THE INPUT:
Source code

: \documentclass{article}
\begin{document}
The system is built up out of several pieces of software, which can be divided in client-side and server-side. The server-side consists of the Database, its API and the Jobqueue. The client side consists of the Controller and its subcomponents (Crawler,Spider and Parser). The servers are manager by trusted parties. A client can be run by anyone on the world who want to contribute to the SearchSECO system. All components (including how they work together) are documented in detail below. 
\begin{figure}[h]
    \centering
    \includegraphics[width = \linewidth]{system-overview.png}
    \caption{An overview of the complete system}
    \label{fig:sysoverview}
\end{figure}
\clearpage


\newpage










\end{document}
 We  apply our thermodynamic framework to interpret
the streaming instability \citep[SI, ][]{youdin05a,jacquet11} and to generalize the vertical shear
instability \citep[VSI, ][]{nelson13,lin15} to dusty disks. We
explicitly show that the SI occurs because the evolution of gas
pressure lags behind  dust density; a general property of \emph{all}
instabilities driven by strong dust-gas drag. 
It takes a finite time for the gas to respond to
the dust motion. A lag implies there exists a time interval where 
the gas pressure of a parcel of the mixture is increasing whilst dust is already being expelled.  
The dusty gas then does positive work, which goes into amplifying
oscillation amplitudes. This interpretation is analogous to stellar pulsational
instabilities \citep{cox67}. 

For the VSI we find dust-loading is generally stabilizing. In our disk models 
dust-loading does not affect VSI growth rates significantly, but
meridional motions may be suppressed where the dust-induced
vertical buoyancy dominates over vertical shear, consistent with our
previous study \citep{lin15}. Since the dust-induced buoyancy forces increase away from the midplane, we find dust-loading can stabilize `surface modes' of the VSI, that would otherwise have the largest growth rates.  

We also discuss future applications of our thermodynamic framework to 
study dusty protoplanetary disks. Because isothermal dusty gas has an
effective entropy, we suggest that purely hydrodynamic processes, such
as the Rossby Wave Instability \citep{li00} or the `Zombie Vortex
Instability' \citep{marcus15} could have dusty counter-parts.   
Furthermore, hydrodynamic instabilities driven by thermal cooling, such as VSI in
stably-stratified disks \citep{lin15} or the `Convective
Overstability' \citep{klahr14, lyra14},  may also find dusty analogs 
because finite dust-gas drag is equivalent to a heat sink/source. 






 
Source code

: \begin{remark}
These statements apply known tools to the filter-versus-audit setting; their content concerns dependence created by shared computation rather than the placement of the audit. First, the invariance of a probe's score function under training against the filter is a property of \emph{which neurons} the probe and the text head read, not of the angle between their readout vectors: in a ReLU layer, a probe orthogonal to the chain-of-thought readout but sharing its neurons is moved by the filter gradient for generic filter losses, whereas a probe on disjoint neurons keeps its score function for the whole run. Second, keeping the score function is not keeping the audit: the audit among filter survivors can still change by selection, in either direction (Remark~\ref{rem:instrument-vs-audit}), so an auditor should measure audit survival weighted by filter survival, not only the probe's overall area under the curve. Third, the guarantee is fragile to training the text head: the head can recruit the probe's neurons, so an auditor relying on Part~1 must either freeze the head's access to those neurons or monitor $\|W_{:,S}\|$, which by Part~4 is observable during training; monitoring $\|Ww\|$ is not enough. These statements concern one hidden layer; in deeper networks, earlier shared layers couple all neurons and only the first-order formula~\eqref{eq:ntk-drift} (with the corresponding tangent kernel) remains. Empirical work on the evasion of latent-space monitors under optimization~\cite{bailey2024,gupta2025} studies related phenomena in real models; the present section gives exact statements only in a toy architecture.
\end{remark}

YOUR TASK: Look for the string "citep" in the records, and copy every line where it is found.

WRITTEN RESPONSE:
the streaming instability \citep[SI, ][]{youdin05a,jacquet11} and to generalize the vertical shear
instability \citep[VSI, ][]{nelson13,lin15} to dusty disks. We
instabilities \citep{cox67}. 
previous study \citep{lin15}. Since the dust-induced buoyancy forces increase away from the midplane, we find dust-loading can stabilize `surface modes' of the VSI, that would otherwise have the largest growth rates.  
as the Rossby Wave Instability \citep{li00} or the `Zombie Vortex
Instability' \citep{marcus15} could have dusty counter-parts.   
stably-stratified disks \citep{lin15} or the `Convective
Overstability' \citep{klahr14, lyra14},  may also find dusty analogs 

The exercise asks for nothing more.